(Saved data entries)
○ ○ ○

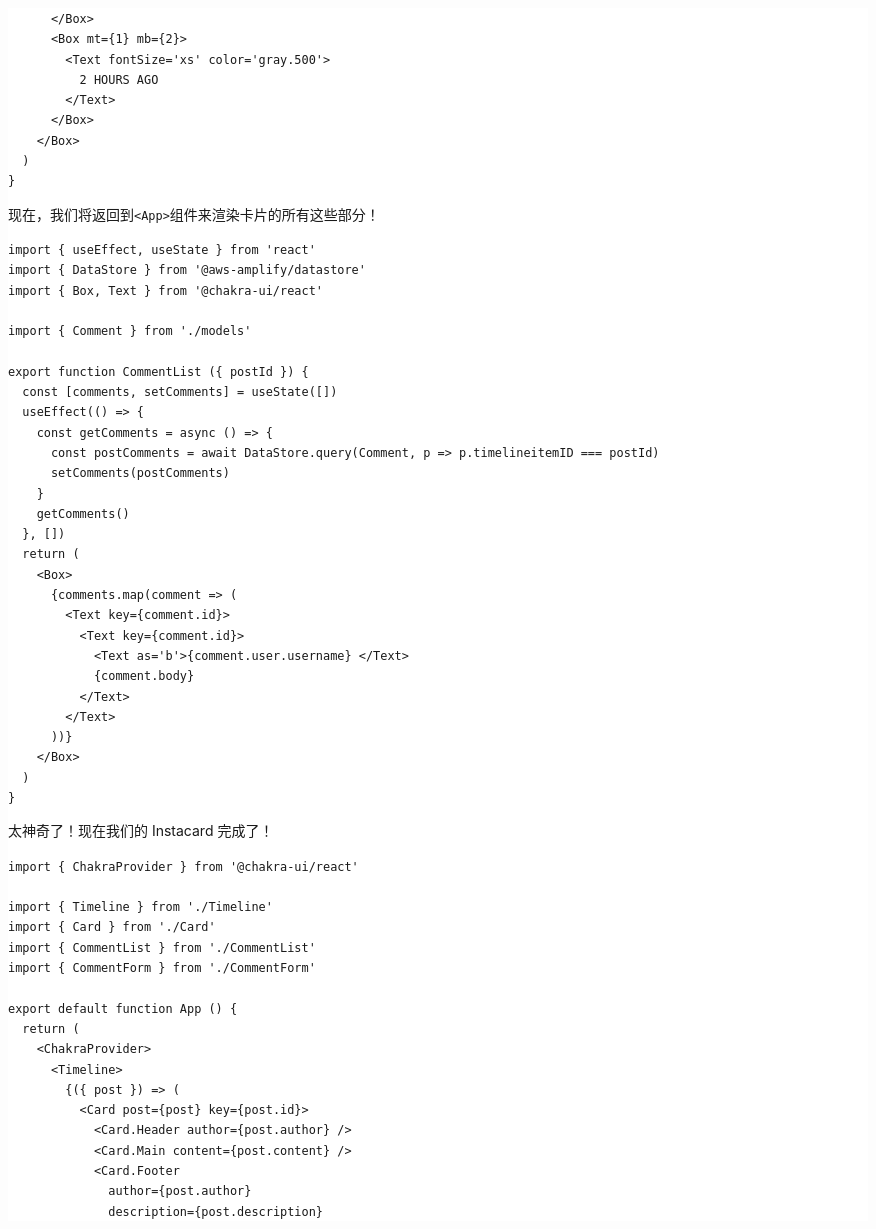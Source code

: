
 ```
      </Box>
      <Box mt={1} mb={2}>
        <Text fontSize='xs' color='gray.500'>
          2 HOURS AGO
        </Text>
      </Box>
    </Box>
  )
}
```

现在，我们将返回到`<App>`组件来渲染卡片的所有这些部分！

```
import { useEffect, useState } from 'react'
import { DataStore } from '@aws-amplify/datastore'
import { Box, Text } from '@chakra-ui/react'

import { Comment } from './models'

export function CommentList ({ postId }) {
  const [comments, setComments] = useState([])
  useEffect(() => {
    const getComments = async () => {
      const postComments = await DataStore.query(Comment, p => p.timelineitemID === postId)
      setComments(postComments)
    }
    getComments()
  }, [])
  return (
    <Box>
      {comments.map(comment => (
        <Text key={comment.id}>
          <Text key={comment.id}>
            <Text as='b'>{comment.user.username} </Text>
            {comment.body}
          </Text>
        </Text>
      ))}
    </Box>
  )
}
```

太神奇了！现在我们的 Instacard 完成了！

```
import { ChakraProvider } from '@chakra-ui/react'

import { Timeline } from './Timeline'
import { Card } from './Card'
import { CommentList } from './CommentList'
import { CommentForm } from './CommentForm'

export default function App () {
  return (
    <ChakraProvider>
      <Timeline>
        {({ post }) => (
          <Card post={post} key={post.id}>
            <Card.Header author={post.author} />
            <Card.Main content={post.content} />
            <Card.Footer
              author={post.author}
              description={post.description}
```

○ ○ ○

* ABOUT THIS EXERCISE *
How many lines in the entries above include the string "from"? Answer with the number only.

* RESPONSE BOX *
9